▶ _WHAT YOU NEED TO DO_:
Each line of the data below must be reproduced without any change.

[Collection entries]
- - - - - - -

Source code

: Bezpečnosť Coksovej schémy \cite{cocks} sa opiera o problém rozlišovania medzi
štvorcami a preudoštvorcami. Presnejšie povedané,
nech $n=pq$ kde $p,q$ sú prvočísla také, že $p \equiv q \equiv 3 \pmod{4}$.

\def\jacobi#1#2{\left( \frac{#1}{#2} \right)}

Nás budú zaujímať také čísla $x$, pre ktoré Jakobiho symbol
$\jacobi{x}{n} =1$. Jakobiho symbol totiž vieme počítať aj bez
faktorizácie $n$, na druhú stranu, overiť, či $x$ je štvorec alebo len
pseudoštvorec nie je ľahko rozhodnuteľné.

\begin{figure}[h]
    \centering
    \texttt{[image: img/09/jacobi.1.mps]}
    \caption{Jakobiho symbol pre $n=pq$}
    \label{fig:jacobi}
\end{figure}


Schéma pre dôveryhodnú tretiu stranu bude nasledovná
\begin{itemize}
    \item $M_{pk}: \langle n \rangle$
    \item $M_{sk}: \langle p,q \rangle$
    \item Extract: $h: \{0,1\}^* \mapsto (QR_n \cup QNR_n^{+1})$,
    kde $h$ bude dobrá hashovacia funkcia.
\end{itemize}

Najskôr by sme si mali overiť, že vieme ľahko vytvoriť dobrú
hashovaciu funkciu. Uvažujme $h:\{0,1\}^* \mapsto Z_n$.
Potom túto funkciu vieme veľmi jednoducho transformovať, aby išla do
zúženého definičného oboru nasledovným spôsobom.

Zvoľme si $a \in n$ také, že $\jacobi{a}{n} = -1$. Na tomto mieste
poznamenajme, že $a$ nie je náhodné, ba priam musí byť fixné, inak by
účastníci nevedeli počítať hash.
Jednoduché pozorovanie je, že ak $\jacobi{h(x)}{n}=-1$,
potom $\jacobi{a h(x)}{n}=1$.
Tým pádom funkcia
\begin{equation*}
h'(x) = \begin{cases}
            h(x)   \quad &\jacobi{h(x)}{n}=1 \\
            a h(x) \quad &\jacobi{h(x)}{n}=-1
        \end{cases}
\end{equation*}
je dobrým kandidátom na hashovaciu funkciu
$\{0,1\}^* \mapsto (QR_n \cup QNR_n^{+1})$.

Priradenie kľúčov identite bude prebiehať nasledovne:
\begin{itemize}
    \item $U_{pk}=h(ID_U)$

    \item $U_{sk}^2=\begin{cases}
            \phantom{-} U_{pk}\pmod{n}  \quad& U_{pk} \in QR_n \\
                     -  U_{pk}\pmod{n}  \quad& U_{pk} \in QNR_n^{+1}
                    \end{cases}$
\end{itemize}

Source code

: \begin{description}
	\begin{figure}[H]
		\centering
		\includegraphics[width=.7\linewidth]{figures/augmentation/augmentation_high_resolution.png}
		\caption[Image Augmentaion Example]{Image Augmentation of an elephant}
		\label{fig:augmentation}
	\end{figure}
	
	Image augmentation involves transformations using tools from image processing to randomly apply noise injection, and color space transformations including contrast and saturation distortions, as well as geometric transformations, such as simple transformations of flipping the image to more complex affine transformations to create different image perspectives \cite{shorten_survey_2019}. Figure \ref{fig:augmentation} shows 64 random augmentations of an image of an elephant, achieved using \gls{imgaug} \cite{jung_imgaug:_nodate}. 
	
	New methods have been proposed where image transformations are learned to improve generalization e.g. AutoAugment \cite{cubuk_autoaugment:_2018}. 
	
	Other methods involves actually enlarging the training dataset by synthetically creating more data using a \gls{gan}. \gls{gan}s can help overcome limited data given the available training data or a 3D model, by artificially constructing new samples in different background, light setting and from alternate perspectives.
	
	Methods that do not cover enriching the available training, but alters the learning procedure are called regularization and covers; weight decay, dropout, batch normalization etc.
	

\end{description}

- - - - - - -

▶ _ANSWER FOR THE TASK_:
Source code

: Bezpečnosť Coksovej schémy \cite{cocks} sa opiera o problém rozlišovania medzi
štvorcami a preudoštvorcami. Presnejšie povedané,
nech $n=pq$ kde $p,q$ sú prvočísla také, že $p \equiv q \equiv 3 \pmod{4}$.

\def\jacobi#1#2{\left( \frac{#1}{#2} \right)}

Nás budú zaujímať také čísla $x$, pre ktoré Jakobiho symbol
$\jacobi{x}{n} =1$. Jakobiho symbol totiž vieme počítať aj bez
faktorizácie $n$, na druhú stranu, overiť, či $x$ je štvorec alebo len
pseudoštvorec nie je ľahko rozhodnuteľné.

\begin{figure}[h]
    \centering
    \texttt{[image: img/09/jacobi.1.mps]}
    \caption{Jakobiho symbol pre $n=pq$}
    \label{fig:jacobi}
\end{figure}


Schéma pre dôveryhodnú tretiu stranu bude nasledovná
\begin{itemize}
    \item $M_{pk}: \langle n \rangle$
    \item $M_{sk}: \langle p,q \rangle$
    \item Extract: $h: \{0,1\}^* \mapsto (QR_n \cup QNR_n^{+1})$,
    kde $h$ bude dobrá hashovacia funkcia.
\end{itemize}

Najskôr by sme si mali overiť, že vieme ľahko vytvoriť dobrú
hashovaciu funkciu. Uvažujme $h:\{0,1\}^* \mapsto Z_n$.
Potom túto funkciu vieme veľmi jednoducho transformovať, aby išla do
zúženého definičného oboru nasledovným spôsobom.

Zvoľme si $a \in n$ také, že $\jacobi{a}{n} = -1$. Na tomto mieste
poznamenajme, že $a$ nie je náhodné, ba priam musí byť fixné, inak by
účastníci nevedeli počítať hash.
Jednoduché pozorovanie je, že ak $\jacobi{h(x)}{n}=-1$,
potom $\jacobi{a h(x)}{n}=1$.
Tým pádom funkcia
\begin{equation*}
h'(x) = \begin{cases}
            h(x)   \quad &\jacobi{h(x)}{n}=1 \\
            a h(x) \quad &\jacobi{h(x)}{n}=-1
        \end{cases}
\end{equation*}
je dobrým kandidátom na hashovaciu funkciu
$\{0,1\}^* \mapsto (QR_n \cup QNR_n^{+1})$.

Priradenie kľúčov identite bude prebiehať nasledovne:
\begin{itemize}
    \item $U_{pk}=h(ID_U)$

    \item $U_{sk}^2=\begin{cases}
            \phantom{-} U_{pk}\pmod{n}  \quad& U_{pk} \in QR_n \\
                     -  U_{pk}\pmod{n}  \quad& U_{pk} \in QNR_n^{+1}
                    \end{cases}$
\end{itemize}

Source code

: \begin{description}
	\begin{figure}[H]
		\centering
		\includegraphics[width=.7\linewidth]{figures/augmentation/augmentation_high_resolution.png}
		\caption[Image Augmentaion Example]{Image Augmentation of an elephant}
		\label{fig:augmentation}
	\end{figure}
	
	Image augmentation involves transformations using tools from image processing to randomly apply noise injection, and color space transformations including contrast and saturation distortions, as well as geometric transformations, such as simple transformations of flipping the image to more complex affine transformations to create different image perspectives \cite{shorten_survey_2019}. Figure \ref{fig:augmentation} shows 64 random augmentations of an image of an elephant, achieved using \gls{imgaug} \cite{jung_imgaug:_nodate}. 
	
	New methods have been proposed where image transformations are learned to improve generalization e.g. AutoAugment \cite{cubuk_autoaugment:_2018}. 
	
	Other methods involves actually enlarging the training dataset by synthetically creating more data using a \gls{gan}. \gls{gan}s can help overcome limited data given the available training data or a 3D model, by artificially constructing new samples in different background, light setting and from alternate perspectives.
	
	Methods that do not cover enriching the available training, but alters the learning procedure are called regularization and covers; weight decay, dropout, batch normalization etc.
	

\end{description}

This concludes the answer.